Desde o último dia 19 as contas das campanhas eleitorais estão submetidas a uma legislação nova, com a publicação da Lei dos Partidos Políticos (lei nº 9.096), que modificou as regras vigentes sobre as organizações partidárias brasileiras, e, a partir do artigo 30, criou normas sobre as finanças e a contabilidade delas.
Uma das críticas mais constantes feitas à contabilidade partidária e às contas de campanha é a de que todas são de estarrecedora hipocrisia. Ou seja, são formalmente perfeitas, com demonstração segundo as técnicas contábeis, mas não retratam nem por aproximação os verdadeiros aspectos do financiamento eleitoral. O ministro Sepúlveda Pertence, quando presidia o Tribunal Superior Eleitoral, reconheceu -como antes também fizera Oscar Corrêa- que as contas partidárias são uma composição numérica por aproximação, não indicando o que realmente ocorreu, mas compondo sua solução satisfatória para a aprovação dos tribunais eleitorais.
Acontece que a Justiça Eleitoral não entra no mérito da conta. Se as colunas do ativo e do passivo baterem, se vierem instruídas com documentação correspondente aos lançamentos (ainda que a maior parte das despesas não confira com a realidade evidente, do mesmo modo que os ingressos no caixa), tudo estará bem. Lembro que nenhuma despesa pode ser feita fora dos quadros partidários.
O artigo 30 da nova lei determina que o partido político deve manter escrituração contábil, "de forma a permitir o conhecimento da origem de suas receitas e a destinação de suas despesas". Está entre aspas porque foi copiado da lei. "Origem" é uma palavra que não dá margem a dúvidas: cada real tem de vir demonstrado de onde saiu, quem deu, quem contribuiu, quem pagou. O artigo 33 inclui quatro indicadores do que os balanços devem conter como elementos fundamentais. Entre esses itens acham-se "a origem e o valor das contribuições e doações", o que há de incluir a "determinação detalhada das receitas e despesas".

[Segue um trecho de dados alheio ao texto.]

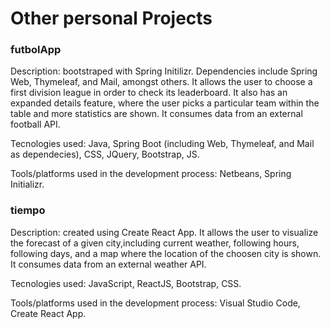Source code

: # Other personal Projects

### futbolApp

Description: bootstraped with Spring Initilizr. Dependencies include Spring Web, Thymeleaf, and Mail, amongst others. It allows the user to choose a first division league in order to check its leaderboard. It also has an expanded details feature, where the user picks a particular team within the table and more statistics are shown. It consumes data from an external football API.

Tecnologies used: Java, Spring Boot (including Web, Thymeleaf, and Mail as dependecies), CSS, JQuery, Bootstrap, JS.

Tools/platforms used in the development process: Netbeans, Spring Initializr.

### tiempo

Description: created using Create React App. It allows the user to visualize the forecast of a given city,including current weather, following hours, following days, and a map where the location of the choosen city is shown. It consumes data from an external weather API.

Tecnologies used: JavaScript, ReactJS, Bootstrap, CSS. 

Tools/platforms used in the development process: Visual Studio Code, Create React App.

As contas, uma vez contabilizadas e apresentadas à Justiça Eleitoral, são imediatamente publicadas, permitindo a crítica e as denúncias dos interessados. Tudo, portanto, muito bem especificado, com clareza, sugerindo que, a partir da nova lei, as despesas de campanha espelharão com fidelidade as doações recebidas, os gastos feitos. A Justiça Eleitoral tem competência para exercer a fiscalização sobre a escrituração e a prestação de contas. Cabe-lhe verificar despesas e receitas. A Justiça Eleitoral não está, porém, aparelhada para cumprir pronta e integralmente essa missão. São males tradicionais: falta de recursos materiais e humanos capazes de conferir a verdade substancial por trás da exatidão formal.
Cotejando o texto da lei com o que tem sido a realidade partidária brasileira, parece provável que o futuro não seja muito diferente do passado. Mantenho a forte impressão de que a hipocrisia continuará assolando a vida eleitoral brasileira, mantendo-a farsesca, como todos sabem, mas como não tem sido possível evitar. Dois dispositivos podem amenizar minha descrença. O artigo 35 permite o exame da escrituração para apurar se viola prescrições legais ou estatutárias, podendo mesmo determinar a quebra do sigilo bancário das contas do partido para o esclarecimento dos fatos. O artigo 37 prevê que a desaprovação das contas implica a suspensão da entrega de novas quotas do fundo partidário. Talvez sejam úteis.
Será bom que o futuro demonstre meu erro, de modo a tornar possível a criação, pela primeira vez na história deste país, de uma campanha eleitoral isenta de hipocrisia.